##### Records provided #####

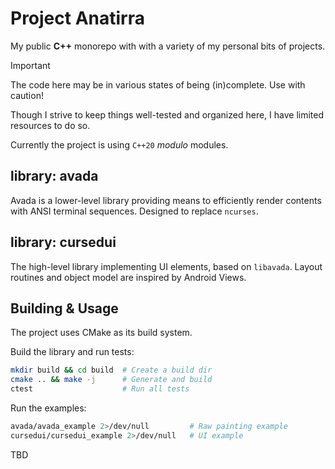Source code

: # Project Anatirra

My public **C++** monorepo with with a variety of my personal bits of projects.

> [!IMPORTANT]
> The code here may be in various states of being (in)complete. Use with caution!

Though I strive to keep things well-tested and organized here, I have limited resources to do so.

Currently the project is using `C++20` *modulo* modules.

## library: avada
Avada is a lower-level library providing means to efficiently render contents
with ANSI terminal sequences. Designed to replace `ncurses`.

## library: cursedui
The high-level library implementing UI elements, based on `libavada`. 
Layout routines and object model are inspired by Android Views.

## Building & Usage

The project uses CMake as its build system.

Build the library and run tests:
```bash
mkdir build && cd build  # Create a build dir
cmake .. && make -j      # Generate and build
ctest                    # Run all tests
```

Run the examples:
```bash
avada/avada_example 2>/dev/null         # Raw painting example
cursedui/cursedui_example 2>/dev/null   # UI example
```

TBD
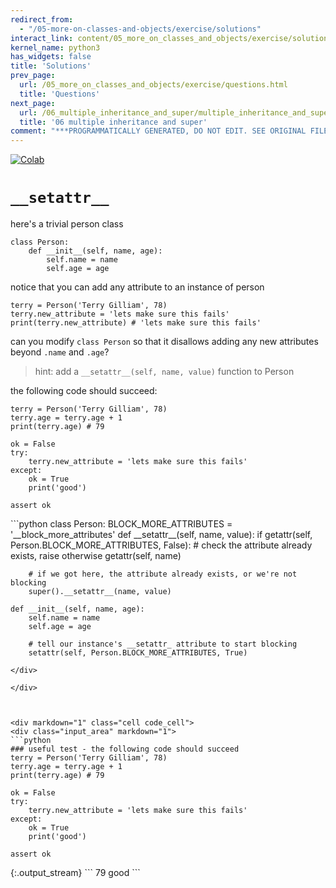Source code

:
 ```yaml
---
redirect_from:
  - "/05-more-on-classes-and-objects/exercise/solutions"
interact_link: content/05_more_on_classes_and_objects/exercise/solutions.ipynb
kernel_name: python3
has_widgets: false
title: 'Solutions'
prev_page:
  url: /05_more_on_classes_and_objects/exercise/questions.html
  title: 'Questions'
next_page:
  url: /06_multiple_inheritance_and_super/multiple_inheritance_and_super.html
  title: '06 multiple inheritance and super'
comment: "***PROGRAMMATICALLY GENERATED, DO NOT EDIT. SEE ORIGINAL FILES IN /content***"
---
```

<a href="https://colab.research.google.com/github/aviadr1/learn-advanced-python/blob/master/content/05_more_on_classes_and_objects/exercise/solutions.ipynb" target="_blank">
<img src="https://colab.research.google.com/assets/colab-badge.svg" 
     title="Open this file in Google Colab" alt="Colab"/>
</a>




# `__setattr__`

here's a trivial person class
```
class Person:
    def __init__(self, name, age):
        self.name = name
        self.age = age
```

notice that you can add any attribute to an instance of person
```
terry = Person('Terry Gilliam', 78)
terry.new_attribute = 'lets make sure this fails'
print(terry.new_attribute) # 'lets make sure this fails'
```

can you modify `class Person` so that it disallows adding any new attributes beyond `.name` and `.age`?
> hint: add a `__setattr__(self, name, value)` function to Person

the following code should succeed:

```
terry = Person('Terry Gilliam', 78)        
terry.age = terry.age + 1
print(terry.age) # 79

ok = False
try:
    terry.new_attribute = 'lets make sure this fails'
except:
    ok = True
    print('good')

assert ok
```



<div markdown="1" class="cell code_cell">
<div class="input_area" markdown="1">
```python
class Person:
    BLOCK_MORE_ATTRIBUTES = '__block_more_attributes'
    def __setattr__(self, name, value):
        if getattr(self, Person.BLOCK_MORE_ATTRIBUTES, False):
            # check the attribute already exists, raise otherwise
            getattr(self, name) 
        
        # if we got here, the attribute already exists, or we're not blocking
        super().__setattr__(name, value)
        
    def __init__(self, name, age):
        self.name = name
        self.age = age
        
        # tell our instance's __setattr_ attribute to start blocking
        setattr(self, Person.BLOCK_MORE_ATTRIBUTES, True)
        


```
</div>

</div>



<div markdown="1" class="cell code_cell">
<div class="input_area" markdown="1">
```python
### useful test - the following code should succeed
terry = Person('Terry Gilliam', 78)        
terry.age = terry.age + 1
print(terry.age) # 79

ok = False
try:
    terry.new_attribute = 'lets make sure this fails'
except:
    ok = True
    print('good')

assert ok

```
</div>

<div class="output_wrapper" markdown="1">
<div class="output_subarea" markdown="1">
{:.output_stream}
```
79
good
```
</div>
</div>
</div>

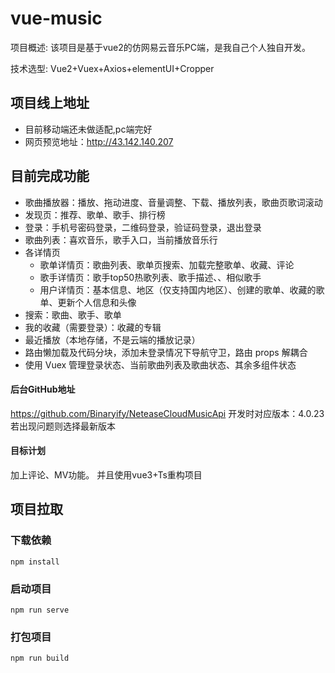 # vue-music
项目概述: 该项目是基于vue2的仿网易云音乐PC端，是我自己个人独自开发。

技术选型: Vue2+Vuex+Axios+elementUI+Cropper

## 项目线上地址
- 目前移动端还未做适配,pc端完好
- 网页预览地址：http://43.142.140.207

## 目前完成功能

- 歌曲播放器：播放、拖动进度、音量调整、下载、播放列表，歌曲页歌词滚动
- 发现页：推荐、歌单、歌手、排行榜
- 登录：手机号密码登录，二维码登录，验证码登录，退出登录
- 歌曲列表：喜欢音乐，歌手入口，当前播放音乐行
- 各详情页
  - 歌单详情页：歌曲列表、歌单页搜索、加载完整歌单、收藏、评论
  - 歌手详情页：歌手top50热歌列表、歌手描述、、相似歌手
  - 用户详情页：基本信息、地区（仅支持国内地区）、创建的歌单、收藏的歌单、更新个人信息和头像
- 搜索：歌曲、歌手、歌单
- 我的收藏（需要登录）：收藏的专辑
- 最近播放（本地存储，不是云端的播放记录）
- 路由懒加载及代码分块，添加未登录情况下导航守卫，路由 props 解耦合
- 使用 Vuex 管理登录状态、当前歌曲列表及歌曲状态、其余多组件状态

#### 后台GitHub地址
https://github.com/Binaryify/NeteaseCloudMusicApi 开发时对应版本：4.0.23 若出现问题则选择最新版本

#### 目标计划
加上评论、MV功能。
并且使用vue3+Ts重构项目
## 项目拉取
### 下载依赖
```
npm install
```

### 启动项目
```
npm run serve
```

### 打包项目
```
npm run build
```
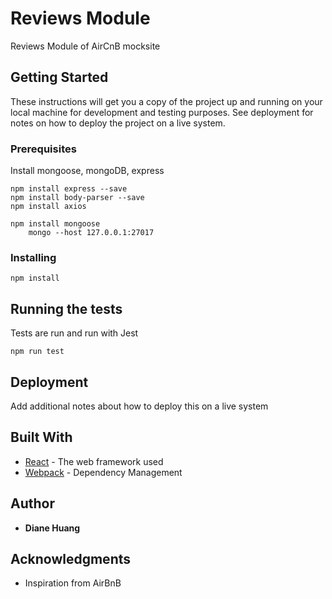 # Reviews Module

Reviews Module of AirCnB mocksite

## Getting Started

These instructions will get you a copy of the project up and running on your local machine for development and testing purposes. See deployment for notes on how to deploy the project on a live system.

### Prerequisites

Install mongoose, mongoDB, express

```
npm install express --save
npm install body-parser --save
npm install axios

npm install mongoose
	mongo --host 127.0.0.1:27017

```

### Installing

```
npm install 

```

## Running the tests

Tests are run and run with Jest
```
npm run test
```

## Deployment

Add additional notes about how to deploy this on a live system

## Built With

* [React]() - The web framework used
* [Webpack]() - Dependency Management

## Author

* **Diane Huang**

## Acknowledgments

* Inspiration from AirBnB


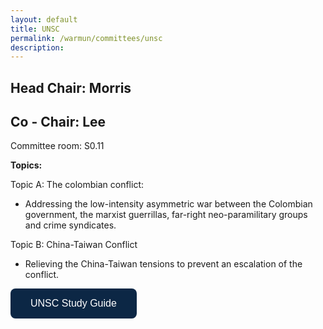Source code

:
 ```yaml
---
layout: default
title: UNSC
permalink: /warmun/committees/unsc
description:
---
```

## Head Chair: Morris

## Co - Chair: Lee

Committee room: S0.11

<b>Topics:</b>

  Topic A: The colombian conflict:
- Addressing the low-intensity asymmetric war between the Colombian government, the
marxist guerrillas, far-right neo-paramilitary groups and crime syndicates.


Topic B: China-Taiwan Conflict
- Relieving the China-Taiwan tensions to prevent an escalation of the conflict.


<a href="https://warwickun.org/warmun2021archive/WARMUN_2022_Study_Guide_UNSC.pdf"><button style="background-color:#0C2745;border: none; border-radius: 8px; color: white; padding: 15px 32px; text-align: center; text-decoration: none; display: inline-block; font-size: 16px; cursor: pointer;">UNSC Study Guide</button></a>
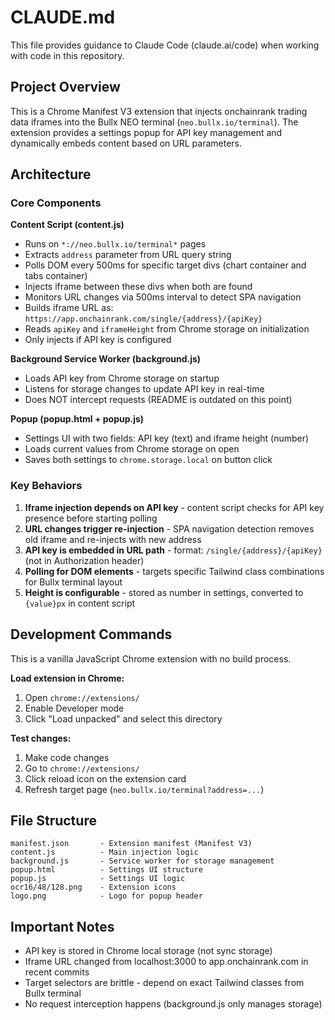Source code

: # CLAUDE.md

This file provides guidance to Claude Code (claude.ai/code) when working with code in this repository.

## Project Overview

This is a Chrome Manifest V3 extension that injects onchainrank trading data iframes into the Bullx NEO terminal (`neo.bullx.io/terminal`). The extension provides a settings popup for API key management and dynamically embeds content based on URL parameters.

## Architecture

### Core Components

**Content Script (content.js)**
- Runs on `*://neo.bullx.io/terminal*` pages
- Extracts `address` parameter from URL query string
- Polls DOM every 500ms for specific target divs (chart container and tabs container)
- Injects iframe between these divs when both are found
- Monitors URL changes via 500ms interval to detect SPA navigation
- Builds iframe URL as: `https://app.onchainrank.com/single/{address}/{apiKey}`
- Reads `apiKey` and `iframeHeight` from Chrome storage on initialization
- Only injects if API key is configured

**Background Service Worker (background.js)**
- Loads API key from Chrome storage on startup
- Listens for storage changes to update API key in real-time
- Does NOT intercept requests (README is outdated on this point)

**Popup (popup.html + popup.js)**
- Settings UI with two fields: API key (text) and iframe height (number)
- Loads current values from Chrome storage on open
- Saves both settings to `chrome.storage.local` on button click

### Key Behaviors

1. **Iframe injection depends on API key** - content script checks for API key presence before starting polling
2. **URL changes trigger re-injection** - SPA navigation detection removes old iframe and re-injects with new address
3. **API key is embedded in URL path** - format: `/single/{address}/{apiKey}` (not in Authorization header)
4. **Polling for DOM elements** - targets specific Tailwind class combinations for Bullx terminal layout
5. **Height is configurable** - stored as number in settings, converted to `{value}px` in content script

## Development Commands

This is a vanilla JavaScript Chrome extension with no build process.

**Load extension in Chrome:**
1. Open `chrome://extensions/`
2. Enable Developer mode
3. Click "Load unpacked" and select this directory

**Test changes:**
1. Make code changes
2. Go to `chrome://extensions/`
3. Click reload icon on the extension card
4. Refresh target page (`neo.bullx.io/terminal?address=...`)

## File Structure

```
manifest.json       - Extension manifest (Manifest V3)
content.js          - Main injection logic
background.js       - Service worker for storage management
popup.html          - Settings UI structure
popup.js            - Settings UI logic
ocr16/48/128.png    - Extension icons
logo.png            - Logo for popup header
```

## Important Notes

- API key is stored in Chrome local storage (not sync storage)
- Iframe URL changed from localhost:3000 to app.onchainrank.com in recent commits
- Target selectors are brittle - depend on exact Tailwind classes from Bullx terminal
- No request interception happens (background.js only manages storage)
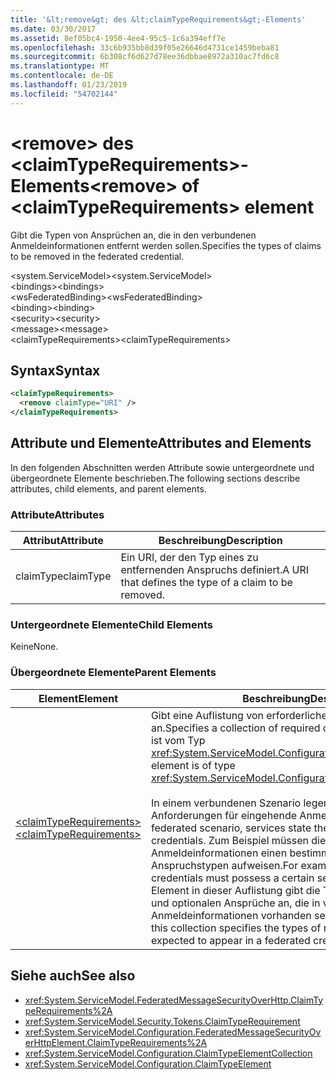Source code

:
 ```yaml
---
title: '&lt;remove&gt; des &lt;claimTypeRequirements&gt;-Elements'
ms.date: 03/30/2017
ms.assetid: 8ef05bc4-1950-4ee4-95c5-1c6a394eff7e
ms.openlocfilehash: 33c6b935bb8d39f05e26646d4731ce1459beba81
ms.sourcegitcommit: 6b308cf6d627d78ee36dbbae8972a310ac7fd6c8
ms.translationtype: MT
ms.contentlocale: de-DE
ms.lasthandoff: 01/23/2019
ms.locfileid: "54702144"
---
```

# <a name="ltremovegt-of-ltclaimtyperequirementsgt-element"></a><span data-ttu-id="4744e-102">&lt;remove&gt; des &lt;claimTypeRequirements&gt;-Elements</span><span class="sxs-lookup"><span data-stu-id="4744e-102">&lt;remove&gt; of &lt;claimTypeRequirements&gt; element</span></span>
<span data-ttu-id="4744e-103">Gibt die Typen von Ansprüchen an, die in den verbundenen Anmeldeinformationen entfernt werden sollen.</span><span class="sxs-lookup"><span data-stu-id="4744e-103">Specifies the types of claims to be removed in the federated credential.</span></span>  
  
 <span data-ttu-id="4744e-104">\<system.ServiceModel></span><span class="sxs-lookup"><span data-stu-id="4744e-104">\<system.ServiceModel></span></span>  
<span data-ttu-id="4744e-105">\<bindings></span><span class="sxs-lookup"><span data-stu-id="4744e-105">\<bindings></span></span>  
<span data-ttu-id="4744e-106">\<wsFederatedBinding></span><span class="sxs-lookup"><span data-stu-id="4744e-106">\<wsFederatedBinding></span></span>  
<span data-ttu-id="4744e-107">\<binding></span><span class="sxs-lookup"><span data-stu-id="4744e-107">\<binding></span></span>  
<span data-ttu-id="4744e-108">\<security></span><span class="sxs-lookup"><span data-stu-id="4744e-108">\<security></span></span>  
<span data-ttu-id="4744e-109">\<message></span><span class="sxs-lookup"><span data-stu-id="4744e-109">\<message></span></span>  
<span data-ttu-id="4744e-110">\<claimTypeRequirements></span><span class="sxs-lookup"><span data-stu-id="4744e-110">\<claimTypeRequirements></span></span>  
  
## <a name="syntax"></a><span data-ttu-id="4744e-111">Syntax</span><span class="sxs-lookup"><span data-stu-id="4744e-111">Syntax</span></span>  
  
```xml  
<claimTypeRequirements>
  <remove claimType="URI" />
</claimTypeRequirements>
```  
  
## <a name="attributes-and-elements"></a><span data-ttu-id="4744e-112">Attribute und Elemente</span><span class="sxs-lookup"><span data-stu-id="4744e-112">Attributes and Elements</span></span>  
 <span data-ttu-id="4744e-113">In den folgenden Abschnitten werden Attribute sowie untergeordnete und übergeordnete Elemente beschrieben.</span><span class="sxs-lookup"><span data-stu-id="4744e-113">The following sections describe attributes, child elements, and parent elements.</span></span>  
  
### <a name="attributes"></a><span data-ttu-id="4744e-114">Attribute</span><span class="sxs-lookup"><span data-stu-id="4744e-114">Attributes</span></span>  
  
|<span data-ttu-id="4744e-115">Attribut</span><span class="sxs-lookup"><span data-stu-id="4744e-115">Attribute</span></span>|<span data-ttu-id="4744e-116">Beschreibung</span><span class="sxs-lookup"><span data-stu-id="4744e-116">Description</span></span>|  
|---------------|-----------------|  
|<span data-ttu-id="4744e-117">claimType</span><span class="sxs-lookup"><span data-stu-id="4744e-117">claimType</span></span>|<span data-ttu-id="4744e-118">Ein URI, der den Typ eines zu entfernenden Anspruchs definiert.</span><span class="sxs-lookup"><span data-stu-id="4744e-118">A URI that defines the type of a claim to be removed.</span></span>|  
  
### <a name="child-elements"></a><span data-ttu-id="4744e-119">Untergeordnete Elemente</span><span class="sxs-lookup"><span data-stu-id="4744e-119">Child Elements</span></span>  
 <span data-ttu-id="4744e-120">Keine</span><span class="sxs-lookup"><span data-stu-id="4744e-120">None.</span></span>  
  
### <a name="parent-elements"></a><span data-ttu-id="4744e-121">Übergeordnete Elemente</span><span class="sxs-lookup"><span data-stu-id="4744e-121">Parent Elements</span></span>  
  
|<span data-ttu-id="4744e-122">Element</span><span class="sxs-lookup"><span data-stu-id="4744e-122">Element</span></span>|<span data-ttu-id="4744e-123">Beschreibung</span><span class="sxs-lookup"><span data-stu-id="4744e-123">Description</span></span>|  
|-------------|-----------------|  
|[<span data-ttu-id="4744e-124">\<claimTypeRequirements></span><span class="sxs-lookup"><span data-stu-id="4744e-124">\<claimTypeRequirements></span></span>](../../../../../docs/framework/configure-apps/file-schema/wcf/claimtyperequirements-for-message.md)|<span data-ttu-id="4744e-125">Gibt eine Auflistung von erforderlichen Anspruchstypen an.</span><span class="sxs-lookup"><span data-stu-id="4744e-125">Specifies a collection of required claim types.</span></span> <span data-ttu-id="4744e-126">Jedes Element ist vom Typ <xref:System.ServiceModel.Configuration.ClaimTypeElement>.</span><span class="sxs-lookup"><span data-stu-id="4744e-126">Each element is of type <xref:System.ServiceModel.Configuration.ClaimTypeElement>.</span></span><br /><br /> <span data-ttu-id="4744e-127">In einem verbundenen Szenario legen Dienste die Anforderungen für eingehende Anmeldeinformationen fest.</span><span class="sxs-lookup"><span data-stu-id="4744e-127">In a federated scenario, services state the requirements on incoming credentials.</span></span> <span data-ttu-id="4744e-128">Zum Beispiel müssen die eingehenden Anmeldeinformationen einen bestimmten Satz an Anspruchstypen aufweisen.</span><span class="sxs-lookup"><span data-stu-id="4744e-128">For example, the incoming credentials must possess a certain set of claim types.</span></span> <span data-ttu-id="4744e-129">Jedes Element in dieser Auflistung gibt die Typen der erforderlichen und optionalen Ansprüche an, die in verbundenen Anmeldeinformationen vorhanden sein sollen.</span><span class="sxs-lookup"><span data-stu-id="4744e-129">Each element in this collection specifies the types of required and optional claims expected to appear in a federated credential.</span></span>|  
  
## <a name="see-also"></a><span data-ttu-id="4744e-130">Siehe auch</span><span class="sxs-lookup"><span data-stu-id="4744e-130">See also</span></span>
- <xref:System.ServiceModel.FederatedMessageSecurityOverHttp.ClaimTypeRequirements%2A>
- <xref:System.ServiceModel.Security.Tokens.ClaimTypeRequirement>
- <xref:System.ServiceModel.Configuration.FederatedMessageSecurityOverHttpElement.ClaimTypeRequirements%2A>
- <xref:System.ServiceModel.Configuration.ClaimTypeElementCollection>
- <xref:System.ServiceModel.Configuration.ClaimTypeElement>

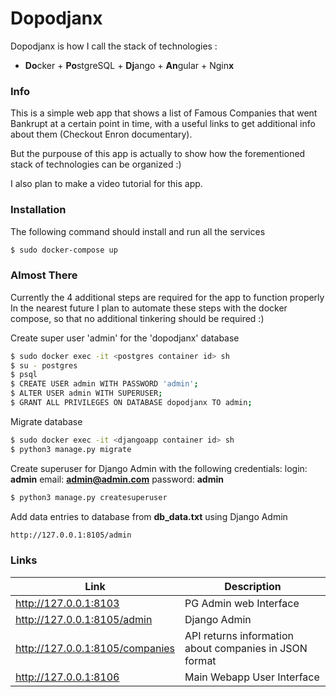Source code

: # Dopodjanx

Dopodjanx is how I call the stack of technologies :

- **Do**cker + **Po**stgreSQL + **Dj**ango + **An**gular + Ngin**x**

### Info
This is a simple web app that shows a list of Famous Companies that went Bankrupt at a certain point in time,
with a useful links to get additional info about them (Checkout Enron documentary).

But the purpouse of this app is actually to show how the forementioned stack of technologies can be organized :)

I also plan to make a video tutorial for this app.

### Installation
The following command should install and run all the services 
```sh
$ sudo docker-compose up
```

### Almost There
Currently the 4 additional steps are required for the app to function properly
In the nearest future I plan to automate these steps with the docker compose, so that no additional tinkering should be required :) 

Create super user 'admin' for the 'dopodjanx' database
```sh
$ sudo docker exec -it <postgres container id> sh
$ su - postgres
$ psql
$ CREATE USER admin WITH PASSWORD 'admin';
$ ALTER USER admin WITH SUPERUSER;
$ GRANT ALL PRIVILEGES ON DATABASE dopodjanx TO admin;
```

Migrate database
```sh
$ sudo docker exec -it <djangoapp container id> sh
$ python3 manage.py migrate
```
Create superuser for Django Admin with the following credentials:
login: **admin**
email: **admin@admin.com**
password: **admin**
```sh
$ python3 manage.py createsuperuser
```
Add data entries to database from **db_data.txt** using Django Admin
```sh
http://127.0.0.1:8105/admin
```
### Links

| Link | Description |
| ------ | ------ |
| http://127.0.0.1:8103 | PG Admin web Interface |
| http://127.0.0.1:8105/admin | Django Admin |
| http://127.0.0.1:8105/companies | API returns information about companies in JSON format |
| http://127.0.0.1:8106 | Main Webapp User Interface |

#####

### Work request
Go through the records line by line and count those that contain the string "steps". Answer with the count alone.

### Solution for this task
2